### Records supplied
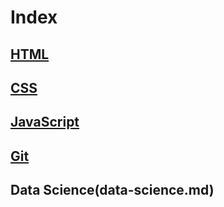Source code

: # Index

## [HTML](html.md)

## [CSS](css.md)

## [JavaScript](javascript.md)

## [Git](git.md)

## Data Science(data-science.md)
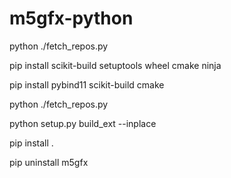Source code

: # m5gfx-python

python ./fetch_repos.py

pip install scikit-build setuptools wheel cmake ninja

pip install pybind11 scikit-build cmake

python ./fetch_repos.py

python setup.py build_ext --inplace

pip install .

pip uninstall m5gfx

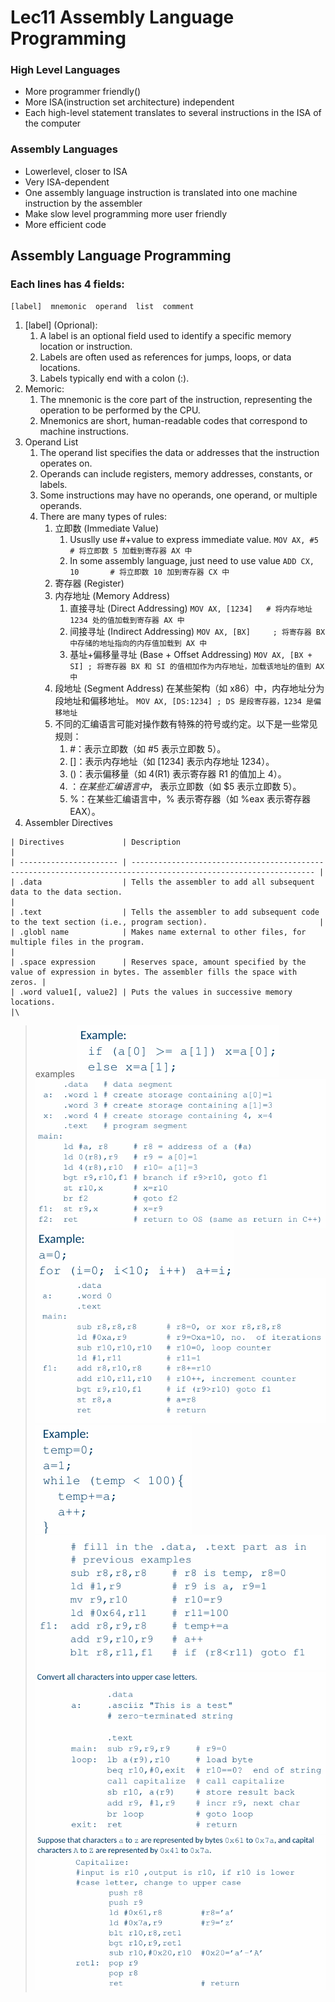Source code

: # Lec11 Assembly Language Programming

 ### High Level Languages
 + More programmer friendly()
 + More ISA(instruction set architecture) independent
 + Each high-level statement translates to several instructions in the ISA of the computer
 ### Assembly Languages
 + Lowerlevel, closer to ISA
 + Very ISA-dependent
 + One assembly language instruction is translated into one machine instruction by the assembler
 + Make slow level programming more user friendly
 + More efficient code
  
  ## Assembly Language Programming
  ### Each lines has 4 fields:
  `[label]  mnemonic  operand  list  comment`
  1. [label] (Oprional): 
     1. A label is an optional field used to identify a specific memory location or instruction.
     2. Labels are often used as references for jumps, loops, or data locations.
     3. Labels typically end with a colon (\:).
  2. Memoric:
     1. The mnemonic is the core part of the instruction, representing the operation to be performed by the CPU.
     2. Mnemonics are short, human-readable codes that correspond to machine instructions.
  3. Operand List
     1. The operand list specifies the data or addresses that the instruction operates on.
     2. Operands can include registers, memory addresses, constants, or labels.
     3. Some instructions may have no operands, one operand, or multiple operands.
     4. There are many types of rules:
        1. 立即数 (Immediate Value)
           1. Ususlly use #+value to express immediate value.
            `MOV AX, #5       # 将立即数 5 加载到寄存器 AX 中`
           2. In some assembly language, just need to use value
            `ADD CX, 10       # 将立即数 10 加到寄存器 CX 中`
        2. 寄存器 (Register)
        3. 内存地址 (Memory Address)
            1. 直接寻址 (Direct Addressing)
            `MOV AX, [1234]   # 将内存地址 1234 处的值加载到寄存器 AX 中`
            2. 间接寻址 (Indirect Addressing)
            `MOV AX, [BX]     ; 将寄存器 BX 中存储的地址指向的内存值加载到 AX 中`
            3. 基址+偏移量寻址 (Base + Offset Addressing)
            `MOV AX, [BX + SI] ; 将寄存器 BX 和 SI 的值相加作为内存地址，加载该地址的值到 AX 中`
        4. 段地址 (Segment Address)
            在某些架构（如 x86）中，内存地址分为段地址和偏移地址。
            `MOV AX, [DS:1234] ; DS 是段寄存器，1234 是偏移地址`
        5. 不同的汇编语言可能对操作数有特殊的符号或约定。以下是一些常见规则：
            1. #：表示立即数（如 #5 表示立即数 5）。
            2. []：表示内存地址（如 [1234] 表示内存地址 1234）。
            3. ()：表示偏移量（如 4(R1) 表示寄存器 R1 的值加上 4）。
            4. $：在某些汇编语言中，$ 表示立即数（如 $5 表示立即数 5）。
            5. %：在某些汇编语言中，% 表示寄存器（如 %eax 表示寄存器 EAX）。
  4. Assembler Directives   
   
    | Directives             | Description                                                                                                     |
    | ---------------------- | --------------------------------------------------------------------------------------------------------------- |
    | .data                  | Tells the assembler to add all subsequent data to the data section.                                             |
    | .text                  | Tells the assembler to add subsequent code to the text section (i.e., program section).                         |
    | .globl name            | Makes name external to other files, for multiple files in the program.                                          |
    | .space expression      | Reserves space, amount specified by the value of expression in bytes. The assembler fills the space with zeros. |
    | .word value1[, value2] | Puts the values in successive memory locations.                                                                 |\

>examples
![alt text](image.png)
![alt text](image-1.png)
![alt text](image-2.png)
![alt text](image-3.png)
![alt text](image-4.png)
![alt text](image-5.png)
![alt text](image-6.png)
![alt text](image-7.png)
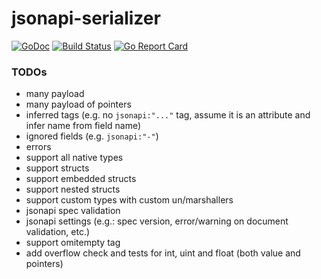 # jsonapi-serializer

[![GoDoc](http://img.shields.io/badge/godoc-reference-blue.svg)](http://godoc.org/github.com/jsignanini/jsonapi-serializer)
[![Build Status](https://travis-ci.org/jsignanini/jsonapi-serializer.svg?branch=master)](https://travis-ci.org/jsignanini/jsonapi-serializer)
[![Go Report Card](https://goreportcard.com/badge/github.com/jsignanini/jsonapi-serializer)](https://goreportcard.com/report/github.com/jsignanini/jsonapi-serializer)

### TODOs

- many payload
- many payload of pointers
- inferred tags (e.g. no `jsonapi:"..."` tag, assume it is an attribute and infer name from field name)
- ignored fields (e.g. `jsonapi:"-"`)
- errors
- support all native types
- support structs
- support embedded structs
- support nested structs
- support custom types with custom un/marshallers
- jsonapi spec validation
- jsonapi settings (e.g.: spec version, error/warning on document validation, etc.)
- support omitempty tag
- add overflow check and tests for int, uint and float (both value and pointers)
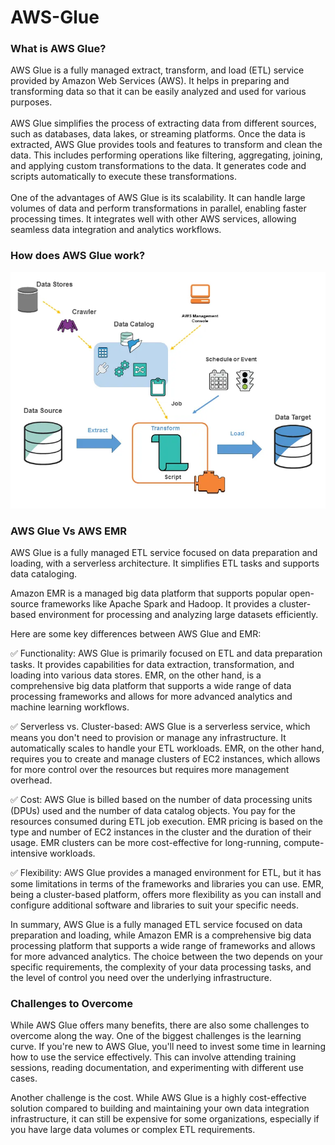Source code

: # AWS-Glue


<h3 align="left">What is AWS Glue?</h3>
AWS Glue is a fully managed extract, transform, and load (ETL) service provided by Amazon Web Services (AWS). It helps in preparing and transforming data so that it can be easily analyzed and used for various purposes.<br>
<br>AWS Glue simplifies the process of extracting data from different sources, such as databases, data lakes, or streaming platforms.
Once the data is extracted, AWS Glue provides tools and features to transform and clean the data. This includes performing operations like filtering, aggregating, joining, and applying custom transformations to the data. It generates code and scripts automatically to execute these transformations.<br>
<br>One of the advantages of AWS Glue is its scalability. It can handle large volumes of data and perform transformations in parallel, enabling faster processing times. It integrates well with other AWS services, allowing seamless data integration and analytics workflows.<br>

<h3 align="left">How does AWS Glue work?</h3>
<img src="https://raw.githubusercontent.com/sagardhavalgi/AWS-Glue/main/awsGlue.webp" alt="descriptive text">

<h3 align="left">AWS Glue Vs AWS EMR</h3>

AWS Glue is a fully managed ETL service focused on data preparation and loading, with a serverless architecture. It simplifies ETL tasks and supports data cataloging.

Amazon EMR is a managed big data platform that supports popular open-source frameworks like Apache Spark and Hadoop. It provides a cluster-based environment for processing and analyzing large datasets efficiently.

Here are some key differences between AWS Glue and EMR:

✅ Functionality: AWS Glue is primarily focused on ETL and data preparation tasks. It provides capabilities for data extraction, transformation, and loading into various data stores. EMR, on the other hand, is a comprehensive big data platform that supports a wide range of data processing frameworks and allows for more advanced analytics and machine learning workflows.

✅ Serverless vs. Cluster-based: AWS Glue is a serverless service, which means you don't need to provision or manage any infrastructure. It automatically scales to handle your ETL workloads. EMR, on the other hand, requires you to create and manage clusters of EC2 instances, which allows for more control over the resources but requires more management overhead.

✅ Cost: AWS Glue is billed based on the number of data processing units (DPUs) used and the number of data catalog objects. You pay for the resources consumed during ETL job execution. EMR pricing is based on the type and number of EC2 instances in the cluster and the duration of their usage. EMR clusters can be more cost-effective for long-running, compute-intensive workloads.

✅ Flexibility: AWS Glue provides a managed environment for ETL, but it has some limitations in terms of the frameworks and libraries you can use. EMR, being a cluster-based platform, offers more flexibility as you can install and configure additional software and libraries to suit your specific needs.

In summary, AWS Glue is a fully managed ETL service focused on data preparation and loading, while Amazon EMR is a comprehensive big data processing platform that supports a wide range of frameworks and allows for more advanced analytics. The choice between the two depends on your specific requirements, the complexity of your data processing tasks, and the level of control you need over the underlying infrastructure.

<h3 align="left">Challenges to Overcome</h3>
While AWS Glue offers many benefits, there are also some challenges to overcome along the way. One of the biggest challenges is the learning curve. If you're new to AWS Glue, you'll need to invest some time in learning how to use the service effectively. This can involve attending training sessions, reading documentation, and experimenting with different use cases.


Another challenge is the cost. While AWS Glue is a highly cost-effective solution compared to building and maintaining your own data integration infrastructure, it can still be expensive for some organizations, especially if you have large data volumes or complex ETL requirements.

### Work task
In your copy, include every record word for word but no pictures.

### Answer section
Source code

: # Index

## [HTML](html.md)

## [CSS](css.md)

## [JavaScript](javascript.md)

## [Git](git.md)

## Data Science(data-science.md)
Source code

: # m5gfx-python

python ./fetch_repos.py

pip install scikit-build setuptools wheel cmake ninja

pip install pybind11 scikit-build cmake

python ./fetch_repos.py

python setup.py build_ext --inplace

pip install .

pip uninstall m5gfx

Source code

: # Lec11 Assembly Language Programming

 ### High Level Languages
 + More programmer friendly()
 + More ISA(instruction set architecture) independent
 + Each high-level statement translates to several instructions in the ISA of the computer
 ### Assembly Languages
 + Lowerlevel, closer to ISA
 + Very ISA-dependent
 + One assembly language instruction is translated into one machine instruction by the assembler
 + Make slow level programming more user friendly
 + More efficient code
  
  ## Assembly Language Programming
  ### Each lines has 4 fields:
  `[label]  mnemonic  operand  list  comment`
  1. [label] (Oprional): 
     1. A label is an optional field used to identify a specific memory location or instruction.
     2. Labels are often used as references for jumps, loops, or data locations.
     3. Labels typically end with a colon (\:).
  2. Memoric:
     1. The mnemonic is the core part of the instruction, representing the operation to be performed by the CPU.
     2. Mnemonics are short, human-readable codes that correspond to machine instructions.
  3. Operand List
     1. The operand list specifies the data or addresses that the instruction operates on.
     2. Operands can include registers, memory addresses, constants, or labels.
     3. Some instructions may have no operands, one operand, or multiple operands.
     4. There are many types of rules:
        1. 立即数 (Immediate Value)
           1. Ususlly use #+value to express immediate value.
            `MOV AX, #5       # 将立即数 5 加载到寄存器 AX 中`
           2. In some assembly language, just need to use value
            `ADD CX, 10       # 将立即数 10 加到寄存器 CX 中`
        2. 寄存器 (Register)
        3. 内存地址 (Memory Address)
            1. 直接寻址 (Direct Addressing)
            `MOV AX, [1234]   # 将内存地址 1234 处的值加载到寄存器 AX 中`
            2. 间接寻址 (Indirect Addressing)
            `MOV AX, [BX]     ; 将寄存器 BX 中存储的地址指向的内存值加载到 AX 中`
            3. 基址+偏移量寻址 (Base + Offset Addressing)
            `MOV AX, [BX + SI] ; 将寄存器 BX 和 SI 的值相加作为内存地址，加载该地址的值到 AX 中`
        4. 段地址 (Segment Address)
            在某些架构（如 x86）中，内存地址分为段地址和偏移地址。
            `MOV AX, [DS:1234] ; DS 是段寄存器，1234 是偏移地址`
        5. 不同的汇编语言可能对操作数有特殊的符号或约定。以下是一些常见规则：
            1. #：表示立即数（如 #5 表示立即数 5）。
            2. []：表示内存地址（如 [1234] 表示内存地址 1234）。
            3. ()：表示偏移量（如 4(R1) 表示寄存器 R1 的值加上 4）。
            4. $：在某些汇编语言中，$ 表示立即数（如 $5 表示立即数 5）。
            5. %：在某些汇编语言中，% 表示寄存器（如 %eax 表示寄存器 EAX）。
  4. Assembler Directives   
   
    | Directives             | Description                                                                                                     |
    | ---------------------- | --------------------------------------------------------------------------------------------------------------- |
    | .data                  | Tells the assembler to add all subsequent data to the data section.                                             |
    | .text                  | Tells the assembler to add subsequent code to the text section (i.e., program section).                         |
    | .globl name            | Makes name external to other files, for multiple files in the program.                                          |
    | .space expression      | Reserves space, amount specified by the value of expression in bytes. The assembler fills the space with zeros. |
    | .word value1[, value2] | Puts the values in successive memory locations.                                                                 |\

>examples
![alt text](image.png)
![alt text](image-1.png)
![alt text](image-2.png)
![alt text](image-3.png)
![alt text](image-4.png)
![alt text](image-5.png)
![alt text](image-6.png)
![alt text](image-7.png)
 # jsonapi-serializer

[![GoDoc](http://img.shields.io/badge/godoc-reference-blue.svg)](http://godoc.org/github.com/jsignanini/jsonapi-serializer)
[![Build Status](https://travis-ci.org/jsignanini/jsonapi-serializer.svg?branch=master)](https://travis-ci.org/jsignanini/jsonapi-serializer)
[![Go Report Card](https://goreportcard.com/badge/github.com/jsignanini/jsonapi-serializer)](https://goreportcard.com/report/github.com/jsignanini/jsonapi-serializer)

### TODOs

- many payload
- many payload of pointers
- inferred tags (e.g. no `jsonapi:"..."` tag, assume it is an attribute and infer name from field name)
- ignored fields (e.g. `jsonapi:"-"`)
- errors
- support all native types
- support structs
- support embedded structs
- support nested structs
- support custom types with custom un/marshallers
- jsonapi spec validation
- jsonapi settings (e.g.: spec version, error/warning on document validation, etc.)
- support omitempty tag
- add overflow check and tests for int, uint and float (both value and pointers)
Source code

: # AWS-Glue


<h3 align="left">What is AWS Glue?</h3>
AWS Glue is a fully managed extract, transform, and load (ETL) service provided by Amazon Web Services (AWS). It helps in preparing and transforming data so that it can be easily analyzed and used for various purposes.<br>
<br>AWS Glue simplifies the process of extracting data from different sources, such as databases, data lakes, or streaming platforms.
Once the data is extracted, AWS Glue provides tools and features to transform and clean the data. This includes performing operations like filtering, aggregating, joining, and applying custom transformations to the data. It generates code and scripts automatically to execute these transformations.<br>
<br>One of the advantages of AWS Glue is its scalability. It can handle large volumes of data and perform transformations in parallel, enabling faster processing times. It integrates well with other AWS services, allowing seamless data integration and analytics workflows.<br>

<h3 align="left">How does AWS Glue work?</h3>
<img src="https://raw.githubusercontent.com/sagardhavalgi/AWS-Glue/main/awsGlue.webp" alt="descriptive text">

<h3 align="left">AWS Glue Vs AWS EMR</h3>

AWS Glue is a fully managed ETL service focused on data preparation and loading, with a serverless architecture. It simplifies ETL tasks and supports data cataloging.

Amazon EMR is a managed big data platform that supports popular open-source frameworks like Apache Spark and Hadoop. It provides a cluster-based environment for processing and analyzing large datasets efficiently.

Here are some key differences between AWS Glue and EMR:

✅ Functionality: AWS Glue is primarily focused on ETL and data preparation tasks. It provides capabilities for data extraction, transformation, and loading into various data stores. EMR, on the other hand, is a comprehensive big data platform that supports a wide range of data processing frameworks and allows for more advanced analytics and machine learning workflows.

✅ Serverless vs. Cluster-based: AWS Glue is a serverless service, which means you don't need to provision or manage any infrastructure. It automatically scales to handle your ETL workloads. EMR, on the other hand, requires you to create and manage clusters of EC2 instances, which allows for more control over the resources but requires more management overhead.

✅ Cost: AWS Glue is billed based on the number of data processing units (DPUs) used and the number of data catalog objects. You pay for the resources consumed during ETL job execution. EMR pricing is based on the type and number of EC2 instances in the cluster and the duration of their usage. EMR clusters can be more cost-effective for long-running, compute-intensive workloads.

✅ Flexibility: AWS Glue provides a managed environment for ETL, but it has some limitations in terms of the frameworks and libraries you can use. EMR, being a cluster-based platform, offers more flexibility as you can install and configure additional software and libraries to suit your specific needs.

In summary, AWS Glue is a fully managed ETL service focused on data preparation and loading, while Amazon EMR is a comprehensive big data processing platform that supports a wide range of frameworks and allows for more advanced analytics. The choice between the two depends on your specific requirements, the complexity of your data processing tasks, and the level of control you need over the underlying infrastructure.

<h3 align="left">Challenges to Overcome</h3>
While AWS Glue offers many benefits, there are also some challenges to overcome along the way. One of the biggest challenges is the learning curve. If you're new to AWS Glue, you'll need to invest some time in learning how to use the service effectively. This can involve attending training sessions, reading documentation, and experimenting with different use cases.


Another challenge is the cost. While AWS Glue is a highly cost-effective solution compared to building and maintaining your own data integration infrastructure, it can still be expensive for some organizations, especially if you have large data volumes or complex ETL requirements.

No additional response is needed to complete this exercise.